> _PROBLEM_: Every line below from the one containing "serialized or deserialized.</span></span>" to the final line must be reproduced exactly, and no other line may appear in the answer.

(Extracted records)
================================

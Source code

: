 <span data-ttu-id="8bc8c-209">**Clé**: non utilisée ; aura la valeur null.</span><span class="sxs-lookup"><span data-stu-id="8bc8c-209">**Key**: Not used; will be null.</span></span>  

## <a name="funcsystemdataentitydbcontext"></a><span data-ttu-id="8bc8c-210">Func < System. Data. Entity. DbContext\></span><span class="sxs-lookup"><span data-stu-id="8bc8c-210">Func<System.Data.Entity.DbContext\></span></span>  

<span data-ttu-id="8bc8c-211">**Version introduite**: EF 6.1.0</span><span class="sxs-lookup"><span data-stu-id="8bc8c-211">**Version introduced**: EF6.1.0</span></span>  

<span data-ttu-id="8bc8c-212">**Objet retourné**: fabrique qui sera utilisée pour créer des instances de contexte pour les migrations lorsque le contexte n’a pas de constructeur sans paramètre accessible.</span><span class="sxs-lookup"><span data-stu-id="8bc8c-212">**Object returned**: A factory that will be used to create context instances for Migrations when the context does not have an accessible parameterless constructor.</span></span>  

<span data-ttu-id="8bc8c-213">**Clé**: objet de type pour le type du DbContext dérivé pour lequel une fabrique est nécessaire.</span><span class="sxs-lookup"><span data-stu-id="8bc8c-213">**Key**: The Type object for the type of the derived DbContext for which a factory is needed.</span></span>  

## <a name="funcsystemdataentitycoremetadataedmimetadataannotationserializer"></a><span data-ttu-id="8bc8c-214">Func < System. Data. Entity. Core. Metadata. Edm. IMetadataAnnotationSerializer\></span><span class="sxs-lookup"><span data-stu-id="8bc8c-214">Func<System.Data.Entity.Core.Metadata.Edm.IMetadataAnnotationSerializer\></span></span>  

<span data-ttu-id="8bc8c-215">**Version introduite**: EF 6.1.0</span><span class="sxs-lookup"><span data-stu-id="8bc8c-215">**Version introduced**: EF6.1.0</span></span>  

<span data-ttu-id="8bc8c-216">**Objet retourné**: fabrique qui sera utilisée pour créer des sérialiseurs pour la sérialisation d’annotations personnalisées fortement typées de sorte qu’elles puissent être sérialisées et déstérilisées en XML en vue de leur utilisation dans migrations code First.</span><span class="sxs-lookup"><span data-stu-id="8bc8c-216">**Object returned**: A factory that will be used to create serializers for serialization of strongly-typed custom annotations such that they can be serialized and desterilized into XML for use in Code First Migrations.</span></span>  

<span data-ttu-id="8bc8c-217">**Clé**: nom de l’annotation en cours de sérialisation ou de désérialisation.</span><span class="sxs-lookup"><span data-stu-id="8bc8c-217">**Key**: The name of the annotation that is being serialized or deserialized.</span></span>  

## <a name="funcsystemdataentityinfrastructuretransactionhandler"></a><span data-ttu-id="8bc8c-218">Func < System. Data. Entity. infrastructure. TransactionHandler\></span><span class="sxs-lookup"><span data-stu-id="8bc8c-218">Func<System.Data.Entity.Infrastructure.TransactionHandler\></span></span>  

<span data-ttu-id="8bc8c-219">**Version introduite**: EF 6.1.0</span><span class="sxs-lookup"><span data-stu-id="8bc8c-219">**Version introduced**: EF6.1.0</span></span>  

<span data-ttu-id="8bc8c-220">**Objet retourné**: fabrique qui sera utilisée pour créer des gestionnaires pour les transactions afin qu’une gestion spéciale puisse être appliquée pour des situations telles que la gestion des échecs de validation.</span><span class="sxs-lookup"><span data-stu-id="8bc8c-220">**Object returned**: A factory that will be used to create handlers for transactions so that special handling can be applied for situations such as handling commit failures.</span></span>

================================

> _WRITTEN REPLY_:
<span data-ttu-id="8bc8c-217">**Clé**: nom de l’annotation en cours de sérialisation ou de désérialisation.</span><span class="sxs-lookup"><span data-stu-id="8bc8c-217">**Key**: The name of the annotation that is being serialized or deserialized.</span></span>  

## <a name="funcsystemdataentityinfrastructuretransactionhandler"></a><span data-ttu-id="8bc8c-218">Func < System. Data. Entity. infrastructure. TransactionHandler\></span><span class="sxs-lookup"><span data-stu-id="8bc8c-218">Func<System.Data.Entity.Infrastructure.TransactionHandler\></span></span>  

<span data-ttu-id="8bc8c-219">**Version introduite**: EF 6.1.0</span><span class="sxs-lookup"><span data-stu-id="8bc8c-219">**Version introduced**: EF6.1.0</span></span>  

<span data-ttu-id="8bc8c-220">**Objet retourné**: fabrique qui sera utilisée pour créer des gestionnaires pour les transactions afin qu’une gestion spéciale puisse être appliquée pour des situations telles que la gestion des échecs de validation.</span><span class="sxs-lookup"><span data-stu-id="8bc8c-220">**Object returned**: A factory that will be used to create handlers for transactions so that special handling can be applied for situations such as handling commit failures.</span></span>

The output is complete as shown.